Tonight I'm heading to Sydney to help set up the Constance ARI stall at the Sydney Contemporary art fair. Constance was invited as one of two ARIs to showcase work by local emerging artists, which is an indicator of the gallery's national reputation (unfortunately, we just found out that the recognition doesn't extend to the state funding body - the gallery will not be financially supported from January next year. But that's another story...). I've never been to an art fair, but I've wanted to ever since reading Sarah Thornton's Seven Days in the Art World, which profiles over seven 'days' the auction, the crit, the fair, the prize, the magazine, the studio visit, and the biennale. It's an amusing snapshot at a world full of contradictions, myths, personalities, and most fascinatingly for me, the commercial art scene. I read it in 2008, the year I commenced my PhD. I realised that although I had an honours degree in fine arts and was a budding arts writer and artist, I really had no idea what went on in the commercial art world.
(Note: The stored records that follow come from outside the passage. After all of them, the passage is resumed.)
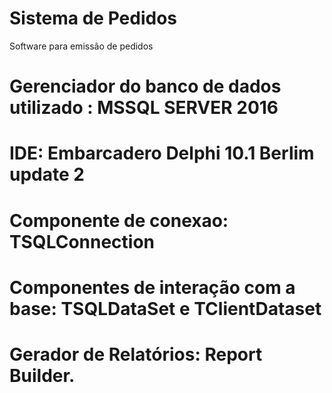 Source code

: # Sistema de Pedidos
Software para emissão de pedidos
# Gerenciador do banco de dados utilizado : MSSQL SERVER 2016
# IDE: Embarcadero Delphi 10.1 Berlim update 2
# Componente de conexao: TSQLConnection
# Componentes de interação com a base: TSQLDataSet e TClientDataset
# Gerador de Relatórios: Report Builder.

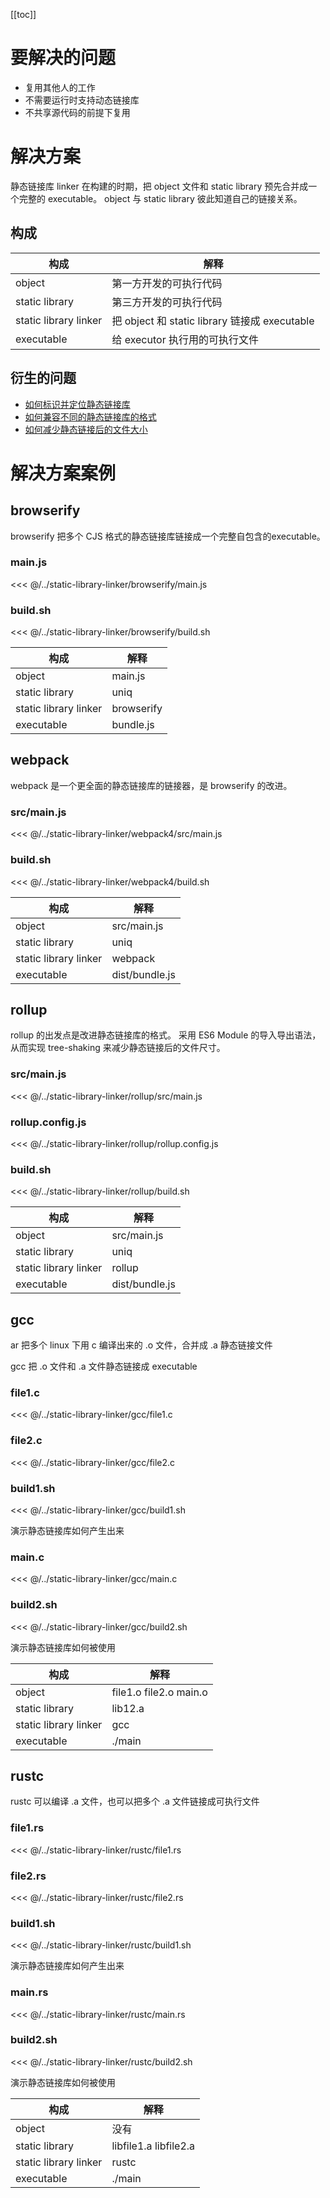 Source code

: [[toc]]

# 要解决的问题

* 复用其他人的工作
* 不需要运行时支持动态链接库
* 不共享源代码的前提下复用

# 解决方案

静态链接库 linker 在构建的时期，把 object 文件和 static library 预先合并成一个完整的 executable。
object 与 static library 彼此知道自己的链接关系。

## 构成

| 构成 | 解释 |
| --- | --- |
| object | 第一方开发的可执行代码 |
| static library | 第三方开发的可执行代码 |
| static library linker | 把 object 和 static library 链接成 executable |
| executable | 给 executor 执行用的可执行文件 |

## 衍生的问题

* [如何标识并定位静态链接库](static-library-resolver.md)
* [如何兼容不同的静态链接库的格式](static-library-adapter.md)
* [如何减少静态链接后的文件大小](symbol-stripper.md)

# 解决方案案例

## browserify

browserify 把多个 CJS 格式的静态链接库链接成一个完整自包含的executable。

### main.js
<<< @/../static-library-linker/browserify/main.js

### build.sh
<<< @/../static-library-linker/browserify/build.sh

| 构成 | 解释 |
| --- | --- |
| object | main.js |
| static library | uniq |
| static library linker | browserify |
| executable | bundle.js |

## webpack

webpack 是一个更全面的静态链接库的链接器，是 browserify 的改进。

### src/main.js
<<< @/../static-library-linker/webpack4/src/main.js

### build.sh
<<< @/../static-library-linker/webpack4/build.sh

| 构成 | 解释 |
| --- | --- |
| object | src/main.js |
| static library | uniq |
| static library linker | webpack |
| executable | dist/bundle.js |

## rollup

rollup 的出发点是改进静态链接库的格式。
采用 ES6 Module 的导入导出语法，从而实现 tree-shaking 来减少静态链接后的文件尺寸。

### src/main.js
<<< @/../static-library-linker/rollup/src/main.js

### rollup.config.js
<<< @/../static-library-linker/rollup/rollup.config.js

### build.sh
<<< @/../static-library-linker/rollup/build.sh

| 构成 | 解释 |
| --- | --- |
| object | src/main.js |
| static library | uniq |
| static library linker | rollup |
| executable | dist/bundle.js |

## gcc

ar 把多个 linux 下用 c 编译出来的 .o 文件，合并成 .a 静态链接文件

gcc 把 .o 文件和 .a 文件静态链接成 executable

### file1.c
<<< @/../static-library-linker/gcc/file1.c

### file2.c
<<< @/../static-library-linker/gcc/file2.c

### build1.sh
<<< @/../static-library-linker/gcc/build1.sh

演示静态链接库如何产生出来

### main.c
<<< @/../static-library-linker/gcc/main.c

### build2.sh
<<< @/../static-library-linker/gcc/build2.sh

演示静态链接库如何被使用


| 构成 | 解释 |
| --- | --- |
| object | file1.o file2.o main.o |
| static library | lib12.a |
| static library linker | gcc |
| executable | ./main |

## rustc

rustc 可以编译 .a 文件，也可以把多个 .a 文件链接成可执行文件

### file1.rs
<<< @/../static-library-linker/rustc/file1.rs

### file2.rs
<<< @/../static-library-linker/rustc/file2.rs

### build1.sh
<<< @/../static-library-linker/rustc/build1.sh

演示静态链接库如何产生出来

### main.rs
<<< @/../static-library-linker/rustc/main.rs

### build2.sh
<<< @/../static-library-linker/rustc/build2.sh

演示静态链接库如何被使用

| 构成 | 解释 |
| --- | --- |
| object | 没有 |
| static library | libfile1.a libfile2.a |
| static library linker | rustc |
| executable | ./main |
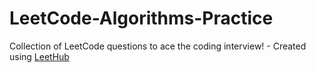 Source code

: # LeetCode-Algorithms-Practice
Collection of LeetCode questions to ace the coding interview! - Created using [LeetHub](https://github.com/QasimWani/LeetHub)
I had never been to a high-profile art auction, the Venice Biennale or an art fair, and most commercial galleries I entered made me as nervous as entering, say, an Hermès shop.
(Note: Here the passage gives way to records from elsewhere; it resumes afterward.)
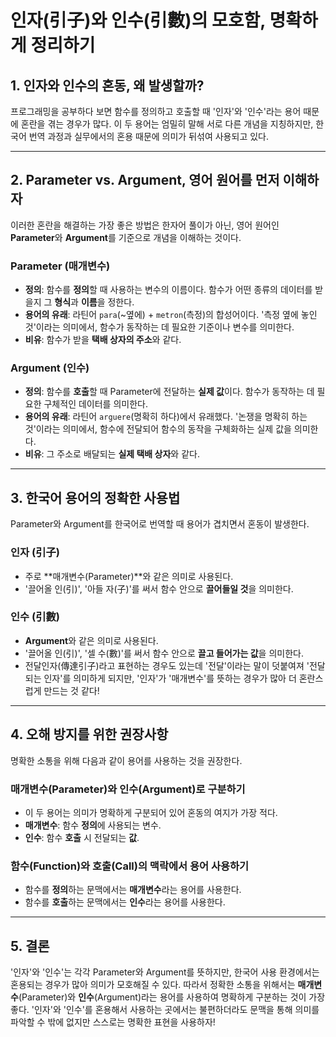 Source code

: # 인자(引子)와 인수(引數)의 모호함, 명확하게 정리하기

## 1. 인자와 인수의 혼동, 왜 발생할까?

프로그래밍을 공부하다 보면 함수를 정의하고 호출할 때 '인자'와 '인수'라는 용어 때문에 혼란을 겪는 경우가 많다. 이 두 용어는 엄밀히 말해 서로 다른 개념을 지칭하지만, 한국어 번역 과정과 실무에서의 혼용 때문에 의미가 뒤섞여 사용되고 있다.

---

## 2. Parameter vs. Argument, 영어 원어를 먼저 이해하자

이러한 혼란을 해결하는 가장 좋은 방법은 한자어 풀이가 아닌, 영어 원어인 **Parameter**와 **Argument**를 기준으로 개념을 이해하는 것이다.

### Parameter (매개변수)

- **정의**: 함수를 **정의**할 때 사용하는 변수의 이름이다. 함수가 어떤 종류의 데이터를 받을지 그 **형식**과 **이름**을 정한다.
- **용어의 유래**: 라틴어 `para`(~옆에) + `metron`(측정)의 합성어이다. '측정 옆에 놓인 것'이라는 의미에서, 함수가 동작하는 데 필요한 기준이나 변수를 의미한다.
- **비유**: 함수가 받을 **택배 상자의 주소**와 같다.

### Argument (인수)

- **정의**: 함수를 **호출**할 때 Parameter에 전달하는 **실제 값**이다. 함수가 동작하는 데 필요한 구체적인 데이터를 의미한다.
- **용어의 유래**: 라틴어 `arguere`(명확히 하다)에서 유래했다. '논쟁을 명확히 하는 것'이라는 의미에서, 함수에 전달되어 함수의 동작을 구체화하는 실제 값을 의미한다.
- **비유**: 그 주소로 배달되는 **실제 택배 상자**와 같다.

---

## 3. 한국어 용어의 정확한 사용법

Parameter와 Argument를 한국어로 번역할 때 용어가 겹치면서 혼동이 발생한다.

### 인자 (引子)

- 주로 **매개변수(Parameter)**와 같은 의미로 사용된다.
- '끌어올 인(引)', '아들 자(子)'를 써서 함수 안으로 **끌어들일 것**을 의미한다.

### 인수 (引數)

- **Argument**와 같은 의미로 사용된다.
- '끌어올 인(引)', '셀 수(數)'를 써서 함수 안으로 **끌고 들어가는 값**을 의미한다.
- 전달인자(傳達引子)라고 표현하는 경우도 있는데 '전달'이라는 말이 덧붙여져 '전달되는 인자'를 의미하게 되지만, '인자'가 '매개변수'를 뜻하는 경우가 많아 더 혼란스럽게 만드는 것 같다!

---

## 4. 오해 방지를 위한 권장사항

명확한 소통을 위해 다음과 같이 용어를 사용하는 것을 권장한다.

### 매개변수(Parameter)와 인수(Argument)로 구분하기

- 이 두 용어는 의미가 명확하게 구분되어 있어 혼동의 여지가 가장 적다.
- **매개변수**: 함수 **정의**에 사용되는 변수.
- **인수**: 함수 **호출** 시 전달되는 **값**.

### 함수(Function)와 호출(Call)의 맥락에서 용어 사용하기

- 함수를 **정의**하는 문맥에서는 **매개변수**라는 용어를 사용한다.
- 함수를 **호출**하는 문맥에서는 **인수**라는 용어를 사용한다.

---

## 5. 결론

'인자'와 '인수'는 각각 Parameter와 Argument를 뜻하지만, 한국어 사용 환경에서는 혼용되는 경우가 많아 의미가 모호해질 수 있다. 따라서 정확한 소통을 위해서는 **매개변수**(Parameter)와 **인수**(Argument)라는 용어를 사용하여 명확하게 구분하는 것이 가장 좋다. '인자'와 '인수'를 혼용해서 사용하는 곳에서는 불편하더라도 문맥을 통해 의미를 파악할 수 밖에 없지만 스스로는 명확한 표현을 사용하자!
Five years on and I have a PhD, I've been to the Venice Biennale twice, and I write for Australian Art Collector. I feel more comfortable walking into a contemporary commercial art gallery (the ones with Picasso paintings on the wall like the one I ventured into on Rodeo Drive earlier this year still freak me out), and I've been to one dodgy art auction. Hell, I've even bought art from a commercial gallery, even if minor. But I still feel very much an outsider. I am part of the academic edge of the art world; I'm a maker, a writer, a museum invigilator, an ARI committee member and, most significantly, I live at the end of the world: Hobart (or at least that's how some of the international articles about MONA like to call it).
My first Venice Biennale visit was in 2009. I was lucky enough to receive a travel grant from the University of Tasmania to present a paper at a conference held in conjunction with the biennale. It was during the peak visiting season - late July - and it was crowded, hot, massive, and super exciting. My second visit was in 2011. I worked as a team leader at the Australia pavilion during the opening month. The vernissage - the three days of private viewing before the hoi poloi are let in - was overwhelming. It was a scene that not even Thornton's book had prepared me for. You could smell the wealth and exclusivity. Women stumbled over the gravel giardini in their ridiculous heels, men in full suits sweated (artfully, of course) in the June sun (although one man made a point of wearing a toilet seat around his neck), and I even saw one collector walk through the curated pavilion with what was presumably their buyer, pointing at a sculpture meaningfully. Mega yachts parked outside the giardini venue, the largest of which was occupied by a single man wearing a pair of gold speedos to match his bronzed and buffed skin. Openings were held in ornate of Venetian palaces, and the guests were largely those who had donated enough money to the art foundation in question, which essentially 'buys' you a ticket.
Will the Sydney Contemporary art fair be like the Venice Biennale? Of course not. We don't have that kind of wealth in Australia, nor the draw of the biennale itself. However, I predict I will feel like an outsider. I'm looking forward to expanding my art education by attending the four day event. I look forward to people watching, some of the talks (if I have time), and of course viewing the hundreds of artworks on display.